Diffamation en ligne.
Si l’entreprise désire réagir plus fermement, elle peut engager des poursuites judiciaires.
L’entreprise peut préférer la voie civile et invoquer le dénigrement sur base du régime général de responsabilité pour faute prévu à l’article 1382 du Code civil.
La voie pénale est intéressante parce qu’elle confie au parquet la poursuite des infractions telles que la calomnie, la diffamation et l’injure (articles 443, 444 et 448 du Code pénal). Le fait que ces délits aient été commis en ligne ne les absout pas, seul le mode d’exécution est différent.
La voie judiciaire présente elle aussi des difficultés.
La première réside dans le fait que l’entreprise devra justifier son préjudice. Il ne suffit pas de prétendre que les propos placés en ligne constituent une injure par exemple.
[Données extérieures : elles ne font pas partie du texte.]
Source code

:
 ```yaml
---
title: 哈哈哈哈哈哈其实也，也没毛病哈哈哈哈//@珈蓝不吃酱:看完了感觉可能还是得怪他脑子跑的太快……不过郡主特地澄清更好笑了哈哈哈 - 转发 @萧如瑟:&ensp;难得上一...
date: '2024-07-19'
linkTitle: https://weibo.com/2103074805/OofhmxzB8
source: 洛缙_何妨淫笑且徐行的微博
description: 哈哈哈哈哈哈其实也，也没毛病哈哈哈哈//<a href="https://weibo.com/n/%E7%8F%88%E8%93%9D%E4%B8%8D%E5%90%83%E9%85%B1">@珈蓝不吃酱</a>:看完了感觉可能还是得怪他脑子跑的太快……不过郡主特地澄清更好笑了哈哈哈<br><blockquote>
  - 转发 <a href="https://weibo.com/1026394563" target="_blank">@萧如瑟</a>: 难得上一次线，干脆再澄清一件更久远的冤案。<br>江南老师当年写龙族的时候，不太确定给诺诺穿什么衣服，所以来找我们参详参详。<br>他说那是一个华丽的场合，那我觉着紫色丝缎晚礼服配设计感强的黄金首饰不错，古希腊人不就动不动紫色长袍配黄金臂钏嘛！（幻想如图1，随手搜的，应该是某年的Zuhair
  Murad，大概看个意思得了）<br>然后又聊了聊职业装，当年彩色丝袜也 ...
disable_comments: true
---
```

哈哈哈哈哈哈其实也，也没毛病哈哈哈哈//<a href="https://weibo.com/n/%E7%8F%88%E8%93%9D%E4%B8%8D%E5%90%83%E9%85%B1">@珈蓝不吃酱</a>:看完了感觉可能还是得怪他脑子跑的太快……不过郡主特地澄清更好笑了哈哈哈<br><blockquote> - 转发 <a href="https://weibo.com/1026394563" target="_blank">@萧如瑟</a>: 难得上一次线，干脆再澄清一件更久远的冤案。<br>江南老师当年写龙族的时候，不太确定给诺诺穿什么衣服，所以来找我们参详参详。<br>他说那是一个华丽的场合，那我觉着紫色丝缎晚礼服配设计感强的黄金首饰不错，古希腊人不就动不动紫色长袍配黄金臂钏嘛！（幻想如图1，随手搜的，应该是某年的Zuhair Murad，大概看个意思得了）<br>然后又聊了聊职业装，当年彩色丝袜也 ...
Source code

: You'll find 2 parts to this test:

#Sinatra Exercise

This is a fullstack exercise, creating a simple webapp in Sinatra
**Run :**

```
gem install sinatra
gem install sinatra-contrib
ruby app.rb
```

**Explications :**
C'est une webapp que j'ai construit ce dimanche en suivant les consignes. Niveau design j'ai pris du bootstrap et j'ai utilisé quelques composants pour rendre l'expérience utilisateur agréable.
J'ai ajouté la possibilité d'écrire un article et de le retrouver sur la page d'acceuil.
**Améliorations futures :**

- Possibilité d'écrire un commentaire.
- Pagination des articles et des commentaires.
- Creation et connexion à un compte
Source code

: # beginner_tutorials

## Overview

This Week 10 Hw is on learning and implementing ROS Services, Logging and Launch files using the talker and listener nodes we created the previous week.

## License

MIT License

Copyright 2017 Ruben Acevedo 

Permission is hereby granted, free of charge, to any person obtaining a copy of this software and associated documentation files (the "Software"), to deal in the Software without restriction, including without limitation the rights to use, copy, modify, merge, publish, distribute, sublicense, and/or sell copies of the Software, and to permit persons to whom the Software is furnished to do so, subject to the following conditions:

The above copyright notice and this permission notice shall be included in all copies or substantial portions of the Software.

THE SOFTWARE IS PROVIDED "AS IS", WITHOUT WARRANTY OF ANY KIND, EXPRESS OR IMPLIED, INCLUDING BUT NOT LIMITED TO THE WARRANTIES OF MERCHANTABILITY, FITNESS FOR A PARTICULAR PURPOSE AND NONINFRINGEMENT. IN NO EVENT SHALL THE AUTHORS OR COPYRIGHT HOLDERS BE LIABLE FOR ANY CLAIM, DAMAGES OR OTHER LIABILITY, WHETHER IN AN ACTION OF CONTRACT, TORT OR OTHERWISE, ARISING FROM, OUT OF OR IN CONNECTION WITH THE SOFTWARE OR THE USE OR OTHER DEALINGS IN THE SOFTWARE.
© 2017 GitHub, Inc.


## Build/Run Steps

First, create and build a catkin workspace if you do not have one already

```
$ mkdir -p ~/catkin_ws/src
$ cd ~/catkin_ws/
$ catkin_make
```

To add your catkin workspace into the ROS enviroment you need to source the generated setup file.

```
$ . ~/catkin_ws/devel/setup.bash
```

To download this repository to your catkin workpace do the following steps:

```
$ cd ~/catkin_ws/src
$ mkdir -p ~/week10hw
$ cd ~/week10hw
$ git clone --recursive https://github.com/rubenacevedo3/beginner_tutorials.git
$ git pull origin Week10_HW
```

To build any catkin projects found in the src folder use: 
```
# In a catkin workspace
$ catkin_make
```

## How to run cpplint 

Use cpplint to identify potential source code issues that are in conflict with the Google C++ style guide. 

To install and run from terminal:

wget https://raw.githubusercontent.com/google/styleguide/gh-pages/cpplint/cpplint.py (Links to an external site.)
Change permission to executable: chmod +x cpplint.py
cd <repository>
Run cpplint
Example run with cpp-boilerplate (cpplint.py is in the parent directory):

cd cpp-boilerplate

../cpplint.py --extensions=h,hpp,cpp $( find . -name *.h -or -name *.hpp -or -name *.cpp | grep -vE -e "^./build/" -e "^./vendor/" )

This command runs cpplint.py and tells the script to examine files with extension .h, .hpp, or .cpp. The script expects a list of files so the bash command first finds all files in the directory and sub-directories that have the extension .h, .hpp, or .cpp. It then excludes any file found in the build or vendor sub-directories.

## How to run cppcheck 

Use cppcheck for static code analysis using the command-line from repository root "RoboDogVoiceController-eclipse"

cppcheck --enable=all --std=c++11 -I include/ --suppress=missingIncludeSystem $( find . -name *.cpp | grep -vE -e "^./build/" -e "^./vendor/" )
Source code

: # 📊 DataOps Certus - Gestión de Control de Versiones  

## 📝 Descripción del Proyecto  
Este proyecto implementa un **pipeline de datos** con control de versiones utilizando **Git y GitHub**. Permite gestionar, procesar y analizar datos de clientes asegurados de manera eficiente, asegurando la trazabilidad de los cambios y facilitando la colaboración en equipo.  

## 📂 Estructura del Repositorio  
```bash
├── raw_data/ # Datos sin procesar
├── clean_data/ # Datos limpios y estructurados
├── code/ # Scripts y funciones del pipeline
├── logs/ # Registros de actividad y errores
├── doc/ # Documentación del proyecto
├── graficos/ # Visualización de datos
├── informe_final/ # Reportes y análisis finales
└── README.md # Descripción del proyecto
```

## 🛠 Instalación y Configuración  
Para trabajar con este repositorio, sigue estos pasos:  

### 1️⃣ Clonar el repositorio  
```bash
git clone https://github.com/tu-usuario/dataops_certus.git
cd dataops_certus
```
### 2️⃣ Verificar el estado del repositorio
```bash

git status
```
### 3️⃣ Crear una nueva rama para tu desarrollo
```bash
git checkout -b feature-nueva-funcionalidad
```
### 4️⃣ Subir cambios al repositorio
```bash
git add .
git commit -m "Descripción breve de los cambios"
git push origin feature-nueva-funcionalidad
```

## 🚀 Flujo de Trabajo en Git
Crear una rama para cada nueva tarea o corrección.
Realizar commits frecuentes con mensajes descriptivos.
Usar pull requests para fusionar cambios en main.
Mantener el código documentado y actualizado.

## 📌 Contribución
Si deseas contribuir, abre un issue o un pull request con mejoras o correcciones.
Dans ce cadre d’une action en référé, il faut qu’il y ait suffisamment d’apparence de droit que tel est le cas. Il serait en effet hautement regrettable que la liberté d’expression en ligne soit muselée par des entreprises qui considéreraient des paroles relativement anodines comme contraires à leurs intérêts. Si tout ne peut être écrit sur l’Internet, il ne faudrait pas non plus que dès qu’un propos apparaît n’importe quel quidam puisse le faire retirer de façon quasi automatique en invoquant sa seule volonté.
La seconde réside dans l’identification des auteurs des messages incriminés. Alors que le droit de réponse s’exerce en relation avec un écrit, l’action judiciaire doit être dirigée contre une personne.
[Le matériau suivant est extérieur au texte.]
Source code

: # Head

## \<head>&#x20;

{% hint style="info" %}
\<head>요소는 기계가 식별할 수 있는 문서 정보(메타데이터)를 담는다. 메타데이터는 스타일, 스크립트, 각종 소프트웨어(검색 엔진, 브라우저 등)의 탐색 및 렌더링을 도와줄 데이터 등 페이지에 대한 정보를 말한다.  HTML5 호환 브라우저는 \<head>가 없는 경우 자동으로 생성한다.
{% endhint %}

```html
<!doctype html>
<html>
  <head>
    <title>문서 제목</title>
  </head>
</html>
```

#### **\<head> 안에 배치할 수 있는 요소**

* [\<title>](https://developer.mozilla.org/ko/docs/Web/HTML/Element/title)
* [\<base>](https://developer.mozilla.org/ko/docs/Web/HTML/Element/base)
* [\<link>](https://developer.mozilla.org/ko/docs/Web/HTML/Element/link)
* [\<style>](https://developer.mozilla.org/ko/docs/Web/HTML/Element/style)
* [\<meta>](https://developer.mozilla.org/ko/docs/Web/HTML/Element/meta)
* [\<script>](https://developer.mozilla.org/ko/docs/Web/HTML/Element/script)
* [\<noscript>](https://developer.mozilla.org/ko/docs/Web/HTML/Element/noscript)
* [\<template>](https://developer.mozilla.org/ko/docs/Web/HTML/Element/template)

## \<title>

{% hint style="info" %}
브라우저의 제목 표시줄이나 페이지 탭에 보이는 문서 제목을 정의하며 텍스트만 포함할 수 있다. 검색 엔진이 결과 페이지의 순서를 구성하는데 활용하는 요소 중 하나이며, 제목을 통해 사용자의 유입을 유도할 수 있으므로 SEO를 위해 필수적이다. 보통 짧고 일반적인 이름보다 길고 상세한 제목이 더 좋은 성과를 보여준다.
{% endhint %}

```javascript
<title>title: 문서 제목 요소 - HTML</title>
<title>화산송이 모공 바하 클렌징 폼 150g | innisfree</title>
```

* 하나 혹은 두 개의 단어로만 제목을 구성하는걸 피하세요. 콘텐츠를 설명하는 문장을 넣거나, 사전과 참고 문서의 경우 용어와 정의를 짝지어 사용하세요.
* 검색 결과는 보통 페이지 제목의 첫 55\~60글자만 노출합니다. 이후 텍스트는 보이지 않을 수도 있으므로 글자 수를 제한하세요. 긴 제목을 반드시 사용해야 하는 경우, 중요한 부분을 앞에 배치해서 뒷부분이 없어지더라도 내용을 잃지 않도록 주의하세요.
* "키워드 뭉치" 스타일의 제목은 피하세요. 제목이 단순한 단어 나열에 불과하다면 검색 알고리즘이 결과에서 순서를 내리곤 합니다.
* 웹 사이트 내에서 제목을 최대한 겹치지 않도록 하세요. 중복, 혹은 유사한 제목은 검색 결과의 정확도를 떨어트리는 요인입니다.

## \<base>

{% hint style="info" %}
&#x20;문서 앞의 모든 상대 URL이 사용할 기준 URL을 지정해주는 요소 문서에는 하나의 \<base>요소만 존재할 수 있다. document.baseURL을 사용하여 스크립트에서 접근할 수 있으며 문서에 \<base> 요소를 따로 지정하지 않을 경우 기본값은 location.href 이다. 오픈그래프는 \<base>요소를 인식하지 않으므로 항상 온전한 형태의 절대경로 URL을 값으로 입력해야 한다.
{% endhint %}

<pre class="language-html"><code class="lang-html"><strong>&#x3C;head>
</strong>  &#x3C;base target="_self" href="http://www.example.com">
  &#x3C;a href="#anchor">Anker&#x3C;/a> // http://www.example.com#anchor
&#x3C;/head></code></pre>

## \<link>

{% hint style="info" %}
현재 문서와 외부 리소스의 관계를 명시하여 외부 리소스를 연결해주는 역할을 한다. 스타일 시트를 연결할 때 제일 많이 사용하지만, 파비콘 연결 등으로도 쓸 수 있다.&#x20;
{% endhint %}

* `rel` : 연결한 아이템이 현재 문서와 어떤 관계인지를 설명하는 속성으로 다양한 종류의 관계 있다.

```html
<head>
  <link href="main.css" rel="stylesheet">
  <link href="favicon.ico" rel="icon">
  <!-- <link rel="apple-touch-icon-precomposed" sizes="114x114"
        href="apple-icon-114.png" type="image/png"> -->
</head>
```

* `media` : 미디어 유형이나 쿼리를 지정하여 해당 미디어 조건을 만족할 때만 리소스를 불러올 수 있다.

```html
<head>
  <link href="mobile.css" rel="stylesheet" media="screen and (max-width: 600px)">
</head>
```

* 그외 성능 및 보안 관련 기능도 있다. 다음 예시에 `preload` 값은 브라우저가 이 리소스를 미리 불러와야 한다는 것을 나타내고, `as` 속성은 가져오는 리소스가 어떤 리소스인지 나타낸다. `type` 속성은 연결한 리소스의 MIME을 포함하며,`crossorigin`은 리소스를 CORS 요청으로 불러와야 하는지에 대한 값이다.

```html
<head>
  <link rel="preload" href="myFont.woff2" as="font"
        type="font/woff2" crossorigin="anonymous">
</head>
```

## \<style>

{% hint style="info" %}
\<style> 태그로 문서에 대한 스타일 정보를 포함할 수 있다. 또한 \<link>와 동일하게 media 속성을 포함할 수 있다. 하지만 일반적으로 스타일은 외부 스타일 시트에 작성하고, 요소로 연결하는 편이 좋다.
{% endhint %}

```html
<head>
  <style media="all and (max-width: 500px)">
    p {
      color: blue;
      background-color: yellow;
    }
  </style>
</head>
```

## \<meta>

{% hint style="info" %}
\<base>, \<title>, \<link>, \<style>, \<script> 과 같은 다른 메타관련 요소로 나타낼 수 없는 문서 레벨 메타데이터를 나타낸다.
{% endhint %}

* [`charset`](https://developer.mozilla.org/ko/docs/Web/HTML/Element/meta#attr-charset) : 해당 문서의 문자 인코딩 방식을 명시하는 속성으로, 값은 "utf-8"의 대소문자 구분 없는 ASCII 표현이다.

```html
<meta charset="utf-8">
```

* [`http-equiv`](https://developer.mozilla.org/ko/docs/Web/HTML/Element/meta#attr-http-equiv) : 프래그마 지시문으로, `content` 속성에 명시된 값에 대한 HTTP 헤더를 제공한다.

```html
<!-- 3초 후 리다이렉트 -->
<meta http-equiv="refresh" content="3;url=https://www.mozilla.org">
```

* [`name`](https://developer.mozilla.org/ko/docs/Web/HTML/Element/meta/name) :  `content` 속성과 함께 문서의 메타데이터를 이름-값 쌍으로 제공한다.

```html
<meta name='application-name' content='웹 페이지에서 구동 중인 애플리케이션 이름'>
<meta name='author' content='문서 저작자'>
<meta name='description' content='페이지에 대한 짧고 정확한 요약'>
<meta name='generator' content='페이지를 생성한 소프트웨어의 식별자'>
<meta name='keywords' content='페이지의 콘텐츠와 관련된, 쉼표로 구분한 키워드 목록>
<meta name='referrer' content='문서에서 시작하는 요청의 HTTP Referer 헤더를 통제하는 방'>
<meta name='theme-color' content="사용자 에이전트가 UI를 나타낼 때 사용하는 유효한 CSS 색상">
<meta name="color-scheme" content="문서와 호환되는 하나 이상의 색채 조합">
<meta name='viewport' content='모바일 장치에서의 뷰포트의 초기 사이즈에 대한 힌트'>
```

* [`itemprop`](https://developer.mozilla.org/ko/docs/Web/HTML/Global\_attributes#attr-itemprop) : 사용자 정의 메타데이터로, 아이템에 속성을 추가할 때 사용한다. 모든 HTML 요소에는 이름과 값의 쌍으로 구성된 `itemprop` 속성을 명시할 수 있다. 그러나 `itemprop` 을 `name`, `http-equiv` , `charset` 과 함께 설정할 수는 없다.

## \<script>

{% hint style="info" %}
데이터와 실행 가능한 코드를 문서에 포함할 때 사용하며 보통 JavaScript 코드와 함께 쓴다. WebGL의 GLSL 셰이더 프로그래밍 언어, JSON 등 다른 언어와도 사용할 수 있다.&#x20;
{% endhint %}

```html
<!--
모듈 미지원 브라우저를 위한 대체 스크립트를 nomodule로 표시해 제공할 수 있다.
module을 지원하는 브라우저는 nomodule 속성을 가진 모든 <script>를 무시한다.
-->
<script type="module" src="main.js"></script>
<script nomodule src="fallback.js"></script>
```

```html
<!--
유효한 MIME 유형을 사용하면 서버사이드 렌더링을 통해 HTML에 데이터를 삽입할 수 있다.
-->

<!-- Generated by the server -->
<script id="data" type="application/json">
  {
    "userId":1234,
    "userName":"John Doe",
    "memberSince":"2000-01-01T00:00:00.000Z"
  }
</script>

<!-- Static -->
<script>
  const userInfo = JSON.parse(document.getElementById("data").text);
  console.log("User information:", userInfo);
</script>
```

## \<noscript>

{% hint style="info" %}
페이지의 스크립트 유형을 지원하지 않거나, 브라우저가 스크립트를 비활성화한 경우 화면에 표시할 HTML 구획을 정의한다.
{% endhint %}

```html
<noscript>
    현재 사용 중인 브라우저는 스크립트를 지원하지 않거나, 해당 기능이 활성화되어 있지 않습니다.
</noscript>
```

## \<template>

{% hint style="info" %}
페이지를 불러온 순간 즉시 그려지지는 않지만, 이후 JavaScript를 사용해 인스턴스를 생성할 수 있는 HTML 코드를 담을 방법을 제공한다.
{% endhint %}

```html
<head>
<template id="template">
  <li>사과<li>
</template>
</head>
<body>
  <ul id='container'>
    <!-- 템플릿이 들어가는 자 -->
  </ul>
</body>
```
Les données permettant de faire le lien entre un pseudonyme et une personne sont détenues par le responsable du forum. Ces données étant des données personnelles protégées par la loi, le responsable ne peut les divulguer à quiconque en ferait la demande. C’est la raison pour laquelle la loi du 21 mars 2003 relative aux services de la société de l’information prévoit que seule une autorité compétente pourra y avoir accès.
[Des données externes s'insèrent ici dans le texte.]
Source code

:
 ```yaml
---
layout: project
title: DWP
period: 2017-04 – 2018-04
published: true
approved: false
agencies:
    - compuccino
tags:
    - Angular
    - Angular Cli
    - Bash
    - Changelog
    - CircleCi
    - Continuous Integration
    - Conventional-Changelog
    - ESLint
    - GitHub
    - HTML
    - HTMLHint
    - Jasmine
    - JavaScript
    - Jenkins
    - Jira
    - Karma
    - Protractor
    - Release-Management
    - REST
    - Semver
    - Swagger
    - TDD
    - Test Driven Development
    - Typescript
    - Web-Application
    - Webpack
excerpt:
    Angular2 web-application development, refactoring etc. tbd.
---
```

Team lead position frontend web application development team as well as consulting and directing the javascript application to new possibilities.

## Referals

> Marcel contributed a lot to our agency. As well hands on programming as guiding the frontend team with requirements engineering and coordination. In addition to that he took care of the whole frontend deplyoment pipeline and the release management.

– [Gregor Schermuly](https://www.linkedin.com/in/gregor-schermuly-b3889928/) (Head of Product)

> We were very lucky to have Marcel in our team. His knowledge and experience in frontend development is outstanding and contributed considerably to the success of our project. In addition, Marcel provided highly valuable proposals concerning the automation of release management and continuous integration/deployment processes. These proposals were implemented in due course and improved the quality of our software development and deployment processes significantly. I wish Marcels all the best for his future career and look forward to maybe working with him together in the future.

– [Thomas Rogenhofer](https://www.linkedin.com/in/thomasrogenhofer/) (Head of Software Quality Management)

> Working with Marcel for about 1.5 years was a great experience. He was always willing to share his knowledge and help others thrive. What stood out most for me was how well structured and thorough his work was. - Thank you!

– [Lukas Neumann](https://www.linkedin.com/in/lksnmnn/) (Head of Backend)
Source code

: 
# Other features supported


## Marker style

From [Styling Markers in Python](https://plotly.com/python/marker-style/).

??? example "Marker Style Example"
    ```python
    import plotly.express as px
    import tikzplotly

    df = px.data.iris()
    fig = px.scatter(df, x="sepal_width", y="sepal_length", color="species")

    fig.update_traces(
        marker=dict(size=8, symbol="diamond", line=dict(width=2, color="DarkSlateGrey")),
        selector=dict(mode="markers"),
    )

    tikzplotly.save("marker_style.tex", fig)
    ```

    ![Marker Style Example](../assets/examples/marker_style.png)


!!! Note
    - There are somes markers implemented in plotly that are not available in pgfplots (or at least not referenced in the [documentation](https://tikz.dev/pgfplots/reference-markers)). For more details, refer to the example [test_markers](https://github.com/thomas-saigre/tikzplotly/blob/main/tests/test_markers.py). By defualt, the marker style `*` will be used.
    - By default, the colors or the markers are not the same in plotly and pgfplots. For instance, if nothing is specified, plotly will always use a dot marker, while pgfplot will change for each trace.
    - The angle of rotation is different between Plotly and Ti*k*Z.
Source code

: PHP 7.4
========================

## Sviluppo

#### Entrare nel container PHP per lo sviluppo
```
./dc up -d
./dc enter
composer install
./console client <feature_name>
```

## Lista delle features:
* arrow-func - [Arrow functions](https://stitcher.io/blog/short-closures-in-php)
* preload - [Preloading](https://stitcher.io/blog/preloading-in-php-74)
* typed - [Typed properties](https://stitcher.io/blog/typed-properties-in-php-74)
Signalons que la relation pseudonyme-personne n’est pas absolue. Si quelqu’un parvient à connaître les codes associés au pseudonyme, c’est un jeu d’enfant de se faire passer pour un autre !
Il a déjà été évoqué plus haut que les données recueillies par le responsable du site peuvent être parcellaires. Dans ce cas, à moins de pouvoir faire des recoupements avec l’adresse IP utilisée lors de la mise en ligne, il sera particulièrement difficile de déterminer qui est l’auteur. La difficulté est accentuée par le fait que l’adresse IP ne permet que de connaître quel ordinateur a été utilisé ; elle ne permet pas de connaître la personne qui utilisait le clavier. Si en plus, l’adresse IP était usurpée, il devient quasiment impossible de mettre un nom sur une contribution !
Conclusion.
Le développement de l’Internet s’accompagne d’une multiplication des formes de la liberté d’expression. Les entreprises qui sont victimes des déséquilibres de celle-ci ne sont pas démunies, même si la technique informatique conserve souvent une longueur d’avance sur le législateur.